→ **Required action**
Without altering anything, repeat each of the records.

→ **The data**
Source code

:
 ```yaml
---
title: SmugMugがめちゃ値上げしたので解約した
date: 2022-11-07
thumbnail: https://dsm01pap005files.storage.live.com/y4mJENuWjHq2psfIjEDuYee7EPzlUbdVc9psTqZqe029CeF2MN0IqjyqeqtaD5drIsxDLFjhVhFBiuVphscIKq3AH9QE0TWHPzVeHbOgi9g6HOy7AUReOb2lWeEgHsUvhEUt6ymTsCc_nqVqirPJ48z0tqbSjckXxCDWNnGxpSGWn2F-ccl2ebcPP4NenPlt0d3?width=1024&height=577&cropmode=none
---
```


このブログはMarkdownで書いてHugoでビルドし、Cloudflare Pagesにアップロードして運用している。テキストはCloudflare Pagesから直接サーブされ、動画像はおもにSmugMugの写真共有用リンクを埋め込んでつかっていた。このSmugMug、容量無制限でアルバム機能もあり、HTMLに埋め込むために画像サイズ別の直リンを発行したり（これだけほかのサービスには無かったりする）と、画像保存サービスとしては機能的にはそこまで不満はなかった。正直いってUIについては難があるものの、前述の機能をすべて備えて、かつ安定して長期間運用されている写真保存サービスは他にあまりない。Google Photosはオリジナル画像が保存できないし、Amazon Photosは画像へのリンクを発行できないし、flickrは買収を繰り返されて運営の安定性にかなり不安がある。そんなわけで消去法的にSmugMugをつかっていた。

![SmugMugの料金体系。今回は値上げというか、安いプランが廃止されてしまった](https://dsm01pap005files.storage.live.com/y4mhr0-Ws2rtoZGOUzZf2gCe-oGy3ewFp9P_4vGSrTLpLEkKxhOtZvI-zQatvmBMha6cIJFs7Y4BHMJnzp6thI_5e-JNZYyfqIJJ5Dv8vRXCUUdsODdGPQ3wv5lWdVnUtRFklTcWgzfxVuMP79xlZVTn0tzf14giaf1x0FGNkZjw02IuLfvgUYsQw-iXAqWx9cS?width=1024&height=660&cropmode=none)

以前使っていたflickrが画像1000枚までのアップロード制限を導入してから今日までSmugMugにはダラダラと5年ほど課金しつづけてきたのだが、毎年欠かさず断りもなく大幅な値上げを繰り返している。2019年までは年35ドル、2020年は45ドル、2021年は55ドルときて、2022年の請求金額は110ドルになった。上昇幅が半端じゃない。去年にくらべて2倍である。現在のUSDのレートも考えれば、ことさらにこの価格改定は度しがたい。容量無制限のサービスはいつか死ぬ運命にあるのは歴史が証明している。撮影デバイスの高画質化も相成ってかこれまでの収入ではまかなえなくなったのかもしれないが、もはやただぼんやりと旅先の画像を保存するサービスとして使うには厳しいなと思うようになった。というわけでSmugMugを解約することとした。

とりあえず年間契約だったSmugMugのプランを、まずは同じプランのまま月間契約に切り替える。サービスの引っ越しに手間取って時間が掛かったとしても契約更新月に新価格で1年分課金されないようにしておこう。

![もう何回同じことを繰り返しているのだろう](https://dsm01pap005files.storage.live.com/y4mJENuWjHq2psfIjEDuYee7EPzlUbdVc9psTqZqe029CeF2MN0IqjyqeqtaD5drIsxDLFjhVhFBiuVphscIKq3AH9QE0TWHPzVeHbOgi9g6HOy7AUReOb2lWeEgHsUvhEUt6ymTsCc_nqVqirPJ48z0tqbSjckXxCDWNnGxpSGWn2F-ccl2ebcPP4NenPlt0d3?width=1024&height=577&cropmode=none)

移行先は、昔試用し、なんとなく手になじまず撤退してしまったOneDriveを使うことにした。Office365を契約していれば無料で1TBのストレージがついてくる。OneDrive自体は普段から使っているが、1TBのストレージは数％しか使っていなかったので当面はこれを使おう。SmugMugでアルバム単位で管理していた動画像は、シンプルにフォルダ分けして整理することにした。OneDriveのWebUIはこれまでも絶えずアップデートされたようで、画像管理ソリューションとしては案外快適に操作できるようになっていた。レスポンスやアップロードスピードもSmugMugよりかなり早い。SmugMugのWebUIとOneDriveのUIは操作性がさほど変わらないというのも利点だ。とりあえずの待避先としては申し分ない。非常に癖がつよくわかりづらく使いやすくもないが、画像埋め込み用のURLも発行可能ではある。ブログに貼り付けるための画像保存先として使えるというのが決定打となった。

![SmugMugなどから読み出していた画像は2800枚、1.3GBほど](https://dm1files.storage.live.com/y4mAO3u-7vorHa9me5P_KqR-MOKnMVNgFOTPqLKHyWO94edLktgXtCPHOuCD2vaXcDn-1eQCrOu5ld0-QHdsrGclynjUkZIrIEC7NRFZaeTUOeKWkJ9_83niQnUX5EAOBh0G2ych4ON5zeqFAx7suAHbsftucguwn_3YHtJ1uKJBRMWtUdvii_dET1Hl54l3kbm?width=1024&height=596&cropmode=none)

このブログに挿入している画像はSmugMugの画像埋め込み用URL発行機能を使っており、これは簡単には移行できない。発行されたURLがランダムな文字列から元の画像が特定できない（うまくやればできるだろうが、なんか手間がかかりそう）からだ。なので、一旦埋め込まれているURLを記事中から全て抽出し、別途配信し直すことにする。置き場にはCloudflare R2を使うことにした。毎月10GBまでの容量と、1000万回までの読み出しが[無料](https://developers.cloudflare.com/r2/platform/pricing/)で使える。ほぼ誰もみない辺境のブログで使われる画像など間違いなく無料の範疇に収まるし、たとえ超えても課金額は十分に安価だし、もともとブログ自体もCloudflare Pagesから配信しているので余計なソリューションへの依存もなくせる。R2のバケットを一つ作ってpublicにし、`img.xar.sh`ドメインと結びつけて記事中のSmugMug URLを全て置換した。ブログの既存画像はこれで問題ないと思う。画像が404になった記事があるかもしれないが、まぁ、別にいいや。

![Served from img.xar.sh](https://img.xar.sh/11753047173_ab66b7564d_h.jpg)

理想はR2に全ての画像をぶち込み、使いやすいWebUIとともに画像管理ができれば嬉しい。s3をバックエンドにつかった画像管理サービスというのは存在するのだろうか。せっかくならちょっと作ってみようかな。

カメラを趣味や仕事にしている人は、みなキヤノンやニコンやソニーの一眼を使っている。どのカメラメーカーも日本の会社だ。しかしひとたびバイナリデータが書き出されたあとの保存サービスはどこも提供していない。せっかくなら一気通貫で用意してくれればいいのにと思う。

→ **Exercise answer**
Source code

:
 ```yaml
---
title: SmugMugがめちゃ値上げしたので解約した
date: 2022-11-07
thumbnail: https://dsm01pap005files.storage.live.com/y4mJENuWjHq2psfIjEDuYee7EPzlUbdVc9psTqZqe029CeF2MN0IqjyqeqtaD5drIsxDLFjhVhFBiuVphscIKq3AH9QE0TWHPzVeHbOgi9g6HOy7AUReOb2lWeEgHsUvhEUt6ymTsCc_nqVqirPJ48z0tqbSjckXxCDWNnGxpSGWn2F-ccl2ebcPP4NenPlt0d3?width=1024&height=577&cropmode=none
---
```


このブログはMarkdownで書いてHugoでビルドし、Cloudflare Pagesにアップロードして運用している。テキストはCloudflare Pagesから直接サーブされ、動画像はおもにSmugMugの写真共有用リンクを埋め込んでつかっていた。このSmugMug、容量無制限でアルバム機能もあり、HTMLに埋め込むために画像サイズ別の直リンを発行したり（これだけほかのサービスには無かったりする）と、画像保存サービスとしては機能的にはそこまで不満はなかった。正直いってUIについては難があるものの、前述の機能をすべて備えて、かつ安定して長期間運用されている写真保存サービスは他にあまりない。Google Photosはオリジナル画像が保存できないし、Amazon Photosは画像へのリンクを発行できないし、flickrは買収を繰り返されて運営の安定性にかなり不安がある。そんなわけで消去法的にSmugMugをつかっていた。

![SmugMugの料金体系。今回は値上げというか、安いプランが廃止されてしまった](https://dsm01pap005files.storage.live.com/y4mhr0-Ws2rtoZGOUzZf2gCe-oGy3ewFp9P_4vGSrTLpLEkKxhOtZvI-zQatvmBMha6cIJFs7Y4BHMJnzp6thI_5e-JNZYyfqIJJ5Dv8vRXCUUdsODdGPQ3wv5lWdVnUtRFklTcWgzfxVuMP79xlZVTn0tzf14giaf1x0FGNkZjw02IuLfvgUYsQw-iXAqWx9cS?width=1024&height=660&cropmode=none)

以前使っていたflickrが画像1000枚までのアップロード制限を導入してから今日までSmugMugにはダラダラと5年ほど課金しつづけてきたのだが、毎年欠かさず断りもなく大幅な値上げを繰り返している。2019年までは年35ドル、2020年は45ドル、2021年は55ドルときて、2022年の請求金額は110ドルになった。上昇幅が半端じゃない。去年にくらべて2倍である。現在のUSDのレートも考えれば、ことさらにこの価格改定は度しがたい。容量無制限のサービスはいつか死ぬ運命にあるのは歴史が証明している。撮影デバイスの高画質化も相成ってかこれまでの収入ではまかなえなくなったのかもしれないが、もはやただぼんやりと旅先の画像を保存するサービスとして使うには厳しいなと思うようになった。というわけでSmugMugを解約することとした。

とりあえず年間契約だったSmugMugのプランを、まずは同じプランのまま月間契約に切り替える。サービスの引っ越しに手間取って時間が掛かったとしても契約更新月に新価格で1年分課金されないようにしておこう。

![もう何回同じことを繰り返しているのだろう](https://dsm01pap005files.storage.live.com/y4mJENuWjHq2psfIjEDuYee7EPzlUbdVc9psTqZqe029CeF2MN0IqjyqeqtaD5drIsxDLFjhVhFBiuVphscIKq3AH9QE0TWHPzVeHbOgi9g6HOy7AUReOb2lWeEgHsUvhEUt6ymTsCc_nqVqirPJ48z0tqbSjckXxCDWNnGxpSGWn2F-ccl2ebcPP4NenPlt0d3?width=1024&height=577&cropmode=none)

移行先は、昔試用し、なんとなく手になじまず撤退してしまったOneDriveを使うことにした。Office365を契約していれば無料で1TBのストレージがついてくる。OneDrive自体は普段から使っているが、1TBのストレージは数％しか使っていなかったので当面はこれを使おう。SmugMugでアルバム単位で管理していた動画像は、シンプルにフォルダ分けして整理することにした。OneDriveのWebUIはこれまでも絶えずアップデートされたようで、画像管理ソリューションとしては案外快適に操作できるようになっていた。レスポンスやアップロードスピードもSmugMugよりかなり早い。SmugMugのWebUIとOneDriveのUIは操作性がさほど変わらないというのも利点だ。とりあえずの待避先としては申し分ない。非常に癖がつよくわかりづらく使いやすくもないが、画像埋め込み用のURLも発行可能ではある。ブログに貼り付けるための画像保存先として使えるというのが決定打となった。

![SmugMugなどから読み出していた画像は2800枚、1.3GBほど](https://dm1files.storage.live.com/y4mAO3u-7vorHa9me5P_KqR-MOKnMVNgFOTPqLKHyWO94edLktgXtCPHOuCD2vaXcDn-1eQCrOu5ld0-QHdsrGclynjUkZIrIEC7NRFZaeTUOeKWkJ9_83niQnUX5EAOBh0G2ych4ON5zeqFAx7suAHbsftucguwn_3YHtJ1uKJBRMWtUdvii_dET1Hl54l3kbm?width=1024&height=596&cropmode=none)

このブログに挿入している画像はSmugMugの画像埋め込み用URL発行機能を使っており、これは簡単には移行できない。発行されたURLがランダムな文字列から元の画像が特定できない（うまくやればできるだろうが、なんか手間がかかりそう）からだ。なので、一旦埋め込まれているURLを記事中から全て抽出し、別途配信し直すことにする。置き場にはCloudflare R2を使うことにした。毎月10GBまでの容量と、1000万回までの読み出しが[無料](https://developers.cloudflare.com/r2/platform/pricing/)で使える。ほぼ誰もみない辺境のブログで使われる画像など間違いなく無料の範疇に収まるし、たとえ超えても課金額は十分に安価だし、もともとブログ自体もCloudflare Pagesから配信しているので余計なソリューションへの依存もなくせる。R2のバケットを一つ作ってpublicにし、`img.xar.sh`ドメインと結びつけて記事中のSmugMug URLを全て置換した。ブログの既存画像はこれで問題ないと思う。画像が404になった記事があるかもしれないが、まぁ、別にいいや。

![Served from img.xar.sh](https://img.xar.sh/11753047173_ab66b7564d_h.jpg)

理想はR2に全ての画像をぶち込み、使いやすいWebUIとともに画像管理ができれば嬉しい。s3をバックエンドにつかった画像管理サービスというのは存在するのだろうか。せっかくならちょっと作ってみようかな。

カメラを趣味や仕事にしている人は、みなキヤノンやニコンやソニーの一眼を使っている。どのカメラメーカーも日本の会社だ。しかしひとたびバイナリデータが書き出されたあとの保存サービスはどこも提供していない。せっかくなら一気通貫で用意してくれればいいのにと思う。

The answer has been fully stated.